Stored data →
--------------------
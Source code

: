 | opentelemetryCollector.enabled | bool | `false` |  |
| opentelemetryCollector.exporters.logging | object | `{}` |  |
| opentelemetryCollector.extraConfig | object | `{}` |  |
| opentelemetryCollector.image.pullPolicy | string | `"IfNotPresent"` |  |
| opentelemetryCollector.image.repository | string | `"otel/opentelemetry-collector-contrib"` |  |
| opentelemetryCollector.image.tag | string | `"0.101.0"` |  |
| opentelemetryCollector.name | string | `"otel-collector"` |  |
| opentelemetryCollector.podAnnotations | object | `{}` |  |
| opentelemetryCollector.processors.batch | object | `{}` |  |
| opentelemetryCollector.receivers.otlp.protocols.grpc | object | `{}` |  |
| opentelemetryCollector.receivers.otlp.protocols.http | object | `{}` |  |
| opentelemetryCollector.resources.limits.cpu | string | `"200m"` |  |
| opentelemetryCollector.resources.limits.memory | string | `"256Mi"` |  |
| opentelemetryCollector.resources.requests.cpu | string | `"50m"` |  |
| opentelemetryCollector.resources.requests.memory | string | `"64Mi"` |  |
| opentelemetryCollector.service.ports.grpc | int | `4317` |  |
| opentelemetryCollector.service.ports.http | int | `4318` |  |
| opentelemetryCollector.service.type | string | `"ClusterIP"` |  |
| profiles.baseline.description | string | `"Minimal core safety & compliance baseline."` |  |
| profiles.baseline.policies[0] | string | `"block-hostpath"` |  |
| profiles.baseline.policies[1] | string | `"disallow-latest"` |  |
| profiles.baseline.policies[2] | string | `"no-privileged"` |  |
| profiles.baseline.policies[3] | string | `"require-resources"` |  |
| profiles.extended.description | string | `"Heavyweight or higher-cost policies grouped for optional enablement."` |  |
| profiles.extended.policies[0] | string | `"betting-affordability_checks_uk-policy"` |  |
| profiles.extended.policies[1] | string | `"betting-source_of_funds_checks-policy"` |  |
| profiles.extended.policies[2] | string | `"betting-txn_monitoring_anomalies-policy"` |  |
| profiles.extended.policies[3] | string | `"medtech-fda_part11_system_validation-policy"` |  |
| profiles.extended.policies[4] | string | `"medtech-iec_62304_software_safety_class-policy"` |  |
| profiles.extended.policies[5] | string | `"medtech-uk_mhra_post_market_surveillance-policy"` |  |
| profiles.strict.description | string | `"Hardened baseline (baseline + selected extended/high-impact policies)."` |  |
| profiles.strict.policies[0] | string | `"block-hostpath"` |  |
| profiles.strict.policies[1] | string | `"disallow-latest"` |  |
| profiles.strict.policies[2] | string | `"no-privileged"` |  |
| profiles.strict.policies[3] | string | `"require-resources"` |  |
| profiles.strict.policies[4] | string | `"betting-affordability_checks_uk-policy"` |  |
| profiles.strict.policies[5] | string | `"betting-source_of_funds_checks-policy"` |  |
--------------------
The full set of entries should appear again, unchanged, line by line.

Source code

: | opentelemetryCollector.enabled | bool | `false` |  |
| opentelemetryCollector.exporters.logging | object | `{}` |  |
| opentelemetryCollector.extraConfig | object | `{}` |  |
| opentelemetryCollector.image.pullPolicy | string | `"IfNotPresent"` |  |
| opentelemetryCollector.image.repository | string | `"otel/opentelemetry-collector-contrib"` |  |
| opentelemetryCollector.image.tag | string | `"0.101.0"` |  |
| opentelemetryCollector.name | string | `"otel-collector"` |  |
| opentelemetryCollector.podAnnotations | object | `{}` |  |
| opentelemetryCollector.processors.batch | object | `{}` |  |
| opentelemetryCollector.receivers.otlp.protocols.grpc | object | `{}` |  |
| opentelemetryCollector.receivers.otlp.protocols.http | object | `{}` |  |
| opentelemetryCollector.resources.limits.cpu | string | `"200m"` |  |
| opentelemetryCollector.resources.limits.memory | string | `"256Mi"` |  |
| opentelemetryCollector.resources.requests.cpu | string | `"50m"` |  |
| opentelemetryCollector.resources.requests.memory | string | `"64Mi"` |  |
| opentelemetryCollector.service.ports.grpc | int | `4317` |  |
| opentelemetryCollector.service.ports.http | int | `4318` |  |
| opentelemetryCollector.service.type | string | `"ClusterIP"` |  |
| profiles.baseline.description | string | `"Minimal core safety & compliance baseline."` |  |
| profiles.baseline.policies[0] | string | `"block-hostpath"` |  |
| profiles.baseline.policies[1] | string | `"disallow-latest"` |  |
| profiles.baseline.policies[2] | string | `"no-privileged"` |  |
| profiles.baseline.policies[3] | string | `"require-resources"` |  |
| profiles.extended.description | string | `"Heavyweight or higher-cost policies grouped for optional enablement."` |  |
| profiles.extended.policies[0] | string | `"betting-affordability_checks_uk-policy"` |  |
| profiles.extended.policies[1] | string | `"betting-source_of_funds_checks-policy"` |  |
| profiles.extended.policies[2] | string | `"betting-txn_monitoring_anomalies-policy"` |  |
| profiles.extended.policies[3] | string | `"medtech-fda_part11_system_validation-policy"` |  |
| profiles.extended.policies[4] | string | `"medtech-iec_62304_software_safety_class-policy"` |  |
| profiles.extended.policies[5] | string | `"medtech-uk_mhra_post_market_surveillance-policy"` |  |
| profiles.strict.description | string | `"Hardened baseline (baseline + selected extended/high-impact policies)."` |  |
| profiles.strict.policies[0] | string | `"block-hostpath"` |  |
| profiles.strict.policies[1] | string | `"disallow-latest"` |  |
| profiles.strict.policies[2] | string | `"no-privileged"` |  |
| profiles.strict.policies[3] | string | `"require-resources"` |  |
| profiles.strict.policies[4] | string | `"betting-affordability_checks_uk-policy"` |  |
| profiles.strict.policies[5] | string | `"betting-source_of_funds_checks-policy"` |  |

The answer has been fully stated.